Speaking of Guy Maddin, how did you meet him and get him to do alternate cover artwork for HIDING PLASTIC SPIDERS?

I scored a film called BIRDCATCHER that Guy saw, and we sort of became friends. I am going to hang out with him in New York in a couple weeks! I saw the collages that he made, and he agreed to let us use [one of] them as cover art!

When your music is paired with video, it reminds me of a lost 1950s/60s existentialist French film. Can you talk a bit about how film has influenced your sound and visuals?

Film has always been the band’s biggest influence. All the greats: Buster Keaton, Fellini, Bunuel and Penny Marshall… well, maybe not her so much. I think when I first started making music I wanted to sound like certain artists. But as I got older, other mediums began to influence my music more, especially film. The instrumental music that we make is mostly about mood, much like the film style you mentioned. So I think the approach and what we are trying to achieve isn’t that far apart.

Some have heard the influence of Ennio Morricone’s Spaghetti Western scores. Are you a Spaghetti Western fan? What are your favorite films/scores from that genre?

I’m way more into Spaghetti Western music than into the films. There are several I really enjoy. They’re so style-driven that you can really just watch scenes from them isolated from the movie. If I were to name some I like: THE GRAND DUEL and FOR A FEW DOLLARS MORE. The other band I’m in The Compartmentalizationalists touches more on the genre than the Bicycle Eaters.

Scissors play a key role in your video for “Lucy 5’s Egg” and I understand you dangle them on stage as well in some of your gigs. Why scissors, and will scissors be part of this week’s show?

I wrote lyrics to a song a really long time ago that had the lines “on a pillar in the sky, a sleeping woman lies, dreaming of the garden of scissors.” I really liked the image. I wrote a screenplay and an album based on that line, and it has sort of stuck as a motif over the years.

An image from the haunting video for "Case of Unspiralled Stairs."

The toy piano, accordion and glockenspiel are unusual instruments for a contemporary musician. What drew you to them?

I like how whimsical they sound together. I never wanted to make music that is old-fashioned or heavily referenced by something from the past. But on the other hand, nostalgia interests me a lot. I first heard toy pianos used a lot by Rob Burger and Margaret Leng Tan.

Why the “Bicycle-Eaters”?

That is a bit of an inside joke. The short version is just that my friend Matt Benard, who plays bass with us, sometimes knows a guy who, in fact…ate a bicycle.

Your gigs are known to include the unexpected, but without giving any big surprises, do you have any special plans for this week’s show at The Earl?

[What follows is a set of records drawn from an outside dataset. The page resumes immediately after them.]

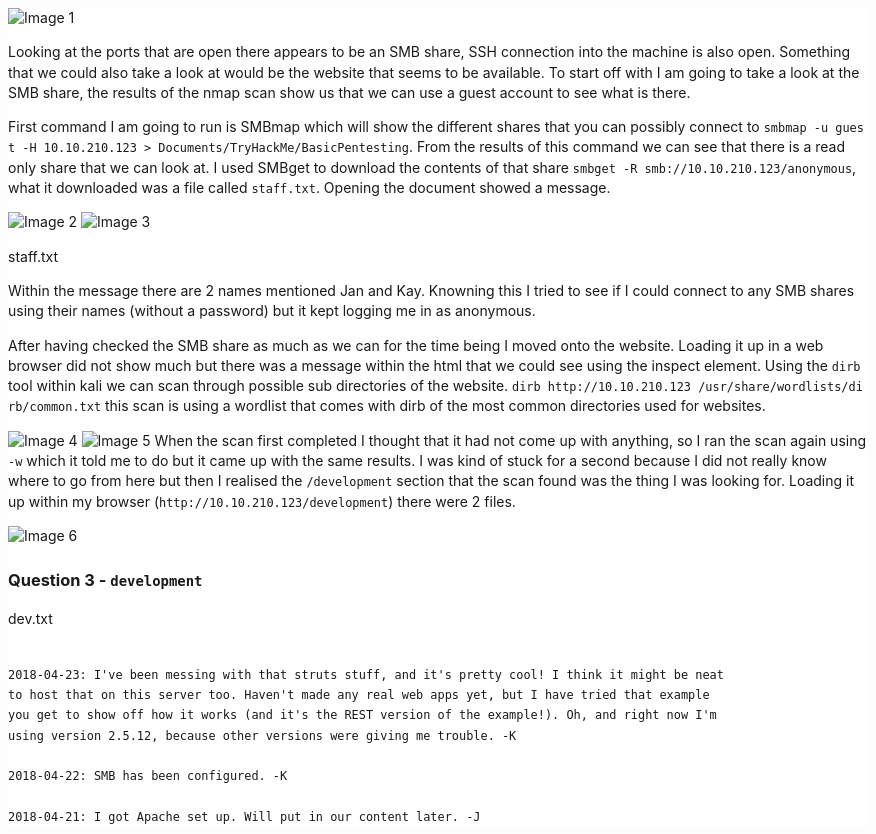 ![Image 1](/images/tryhackme/BasicPentesting/01BasicPentesting.png)

Looking at the ports that are open there appears to be an SMB share, SSH connection into the machine is also open. Something that we could also take a look at would be the website that seems to be available. To start off with I am going to take a look at the SMB share, the results of the nmap scan show us that we can use a guest account to see what is there. 

First command I am going to run is SMBmap which will show the different shares that you can possibly connect to `smbmap -u guest -H 10.10.210.123 > Documents/TryHackMe/BasicPentesting`. From the results of this command we can see that there is a read only share that we can look at. I used SMBget to download the contents of that share `smbget -R smb://10.10.210.123/anonymous`, what it downloaded was a file called `staff.txt`. Opening the document showed a message.

![Image 2](/images/tryhackme/BasicPentesting/03BasicPentesting.png)
![Image 3](/images/tryhackme/BasicPentesting/04BasicPentesting.png)

staff.txt
```
```

Within the message there are 2 names mentioned Jan and Kay. Knowning this I tried to see if I could connect to any SMB shares using their names (without a password) but it kept logging me in as anonymous.

After having checked the SMB share as much as we can for the time being I moved onto the website. Loading it up in a web browser did not show much but there was a message within the html that we could see using the inspect element. Using the `dirb` tool within kali we can scan through possible sub directories of the website. `dirb http://10.10.210.123 /usr/share/wordlists/dirb/common.txt` this scan is using a wordlist that comes with dirb of the most common directories used for websites.

![Image 4](/images/tryhackme/BasicPentesting/05BasicPentesting.png)
![Image 5](/images/tryhackme/BasicPentesting/06BasicPentesting.png)
When the scan first completed I thought that it had not come up with anything, so I ran the scan again using `-w` which it told me to do but it came up with the same results. I was kind of stuck for a second because I did not really know where to go from here but then I realised the `/development` section that the scan found was the thing I was looking for. Loading it up within my browser (`http://10.10.210.123/development`) there were 2 files.

![Image 6](/images/tryhackme/BasicPentesting/07BasicPentesting.png)

### Question 3 - `development`

dev.txt
```

2018-04-23: I've been messing with that struts stuff, and it's pretty cool! I think it might be neat
to host that on this server too. Haven't made any real web apps yet, but I have tried that example
you get to show off how it works (and it's the REST version of the example!). Oh, and right now I'm 
using version 2.5.12, because other versions were giving me trouble. -K

2018-04-22: SMB has been configured. -K

2018-04-21: I got Apache set up. Will put in our content later. -J
```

We have a couple OF guest singers and an unusual cover song we are doing. If I tell you anymore, it won’t be unexpected. ZING!

When will your new CD “COLLAPSIBLE” be released and what can you share about it?

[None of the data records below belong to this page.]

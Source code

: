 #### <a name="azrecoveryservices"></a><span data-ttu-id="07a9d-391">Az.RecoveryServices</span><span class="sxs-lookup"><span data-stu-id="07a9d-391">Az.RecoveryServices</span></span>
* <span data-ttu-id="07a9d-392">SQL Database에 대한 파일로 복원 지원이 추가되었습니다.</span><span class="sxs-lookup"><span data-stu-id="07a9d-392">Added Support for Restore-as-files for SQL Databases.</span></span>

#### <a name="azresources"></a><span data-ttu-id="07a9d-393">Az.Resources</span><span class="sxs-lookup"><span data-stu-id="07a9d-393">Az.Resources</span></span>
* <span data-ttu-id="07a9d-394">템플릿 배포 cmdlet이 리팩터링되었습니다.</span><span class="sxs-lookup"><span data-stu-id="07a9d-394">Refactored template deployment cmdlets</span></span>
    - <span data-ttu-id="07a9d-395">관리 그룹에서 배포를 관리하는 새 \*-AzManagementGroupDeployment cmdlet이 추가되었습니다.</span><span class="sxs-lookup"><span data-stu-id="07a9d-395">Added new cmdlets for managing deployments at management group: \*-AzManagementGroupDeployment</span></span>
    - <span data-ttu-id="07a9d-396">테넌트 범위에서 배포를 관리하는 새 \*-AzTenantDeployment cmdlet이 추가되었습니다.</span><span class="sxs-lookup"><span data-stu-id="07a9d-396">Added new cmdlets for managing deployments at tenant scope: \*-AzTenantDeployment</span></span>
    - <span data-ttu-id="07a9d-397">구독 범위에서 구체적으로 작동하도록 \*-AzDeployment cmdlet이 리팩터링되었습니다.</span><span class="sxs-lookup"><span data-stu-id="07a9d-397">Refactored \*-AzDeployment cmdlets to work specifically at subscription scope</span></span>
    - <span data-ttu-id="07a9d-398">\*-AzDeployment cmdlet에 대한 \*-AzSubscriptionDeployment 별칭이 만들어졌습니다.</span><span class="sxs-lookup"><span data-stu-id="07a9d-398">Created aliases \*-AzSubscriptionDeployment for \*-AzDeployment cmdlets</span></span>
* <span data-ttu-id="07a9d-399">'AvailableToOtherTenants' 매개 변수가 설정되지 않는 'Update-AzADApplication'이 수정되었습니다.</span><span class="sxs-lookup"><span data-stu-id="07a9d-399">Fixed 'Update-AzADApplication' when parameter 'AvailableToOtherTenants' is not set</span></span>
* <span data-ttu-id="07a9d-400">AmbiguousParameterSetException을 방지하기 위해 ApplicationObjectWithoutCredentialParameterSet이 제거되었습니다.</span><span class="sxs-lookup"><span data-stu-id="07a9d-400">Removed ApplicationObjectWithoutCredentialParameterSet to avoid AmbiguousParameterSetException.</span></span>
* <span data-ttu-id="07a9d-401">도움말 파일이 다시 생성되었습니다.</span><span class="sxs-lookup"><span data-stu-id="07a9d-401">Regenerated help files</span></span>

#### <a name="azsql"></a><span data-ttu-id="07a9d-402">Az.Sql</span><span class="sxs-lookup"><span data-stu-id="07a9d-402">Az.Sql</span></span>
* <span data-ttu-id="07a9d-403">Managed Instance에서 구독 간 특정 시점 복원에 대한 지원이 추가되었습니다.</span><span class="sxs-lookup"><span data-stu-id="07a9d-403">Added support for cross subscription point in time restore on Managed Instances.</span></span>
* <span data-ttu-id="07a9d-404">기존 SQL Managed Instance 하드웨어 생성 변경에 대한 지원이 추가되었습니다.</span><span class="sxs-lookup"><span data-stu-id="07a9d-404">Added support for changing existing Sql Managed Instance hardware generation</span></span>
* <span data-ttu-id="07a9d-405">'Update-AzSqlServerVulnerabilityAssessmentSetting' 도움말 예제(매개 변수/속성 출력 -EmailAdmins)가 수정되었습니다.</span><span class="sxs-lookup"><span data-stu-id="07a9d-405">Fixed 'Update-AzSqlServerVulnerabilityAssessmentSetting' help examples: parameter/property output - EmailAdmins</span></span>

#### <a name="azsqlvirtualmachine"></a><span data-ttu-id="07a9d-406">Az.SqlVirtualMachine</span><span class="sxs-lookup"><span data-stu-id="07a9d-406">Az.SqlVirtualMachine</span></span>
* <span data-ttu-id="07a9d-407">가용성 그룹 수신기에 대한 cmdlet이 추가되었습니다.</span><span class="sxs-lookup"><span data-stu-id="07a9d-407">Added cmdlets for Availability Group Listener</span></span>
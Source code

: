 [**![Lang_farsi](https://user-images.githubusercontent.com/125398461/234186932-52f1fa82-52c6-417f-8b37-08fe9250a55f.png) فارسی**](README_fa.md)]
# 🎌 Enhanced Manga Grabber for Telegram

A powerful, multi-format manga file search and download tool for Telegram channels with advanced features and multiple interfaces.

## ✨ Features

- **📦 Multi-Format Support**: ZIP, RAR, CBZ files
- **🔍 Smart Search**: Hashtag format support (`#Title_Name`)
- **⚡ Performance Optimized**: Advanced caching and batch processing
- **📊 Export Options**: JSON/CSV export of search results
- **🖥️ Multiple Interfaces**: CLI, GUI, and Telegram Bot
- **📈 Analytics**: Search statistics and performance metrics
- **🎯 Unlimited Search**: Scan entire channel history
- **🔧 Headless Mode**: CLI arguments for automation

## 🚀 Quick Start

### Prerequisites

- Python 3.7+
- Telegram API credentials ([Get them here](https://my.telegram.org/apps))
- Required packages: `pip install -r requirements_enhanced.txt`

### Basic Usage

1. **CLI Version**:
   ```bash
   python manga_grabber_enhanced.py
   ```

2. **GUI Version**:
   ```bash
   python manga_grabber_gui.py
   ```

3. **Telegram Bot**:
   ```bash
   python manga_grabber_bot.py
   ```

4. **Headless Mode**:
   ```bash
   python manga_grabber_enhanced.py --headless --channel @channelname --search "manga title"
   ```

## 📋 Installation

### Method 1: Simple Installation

I’m not sure. I am hoping for a May release at the Goat Farm. It is a collection of songs played mostly with small arrangements. So far it is just a solo album. I have had a few songs floating around for a while and I record at night after my son goes to sleep. Some are new interpretations of songs I have releases before – only a few though.

I have an odd process. I always set out to make an album with a list of songs in hand. Then when I’m done, as with this one, I cut half of the songs I originally wanted on and record a bunch of new things. For this album, which has between 12-15 songs, I recorded around 35… so far.

What else is up with Jeffrey Butzer? We’ve heard you’ve done some interesting collaborations lately and even dipped into film and theatrical scoring. Any more team-ups planned with Molly Harvey (The Residents)? And aren’t you going to Poland?

Molly and I are planning some shows. Some as a duo and some with a band. Other than that, I’ve got the score for PETER PAN at the Center for Puppetry Arts that starts playing April 5. I am recording a Compartmentalizationalists album with Claire Lodge and Nico from the band Places. Then I am taking a break in June when my second son will be born!  The Poland trip has been put on hold. Hopefully later on we will still go.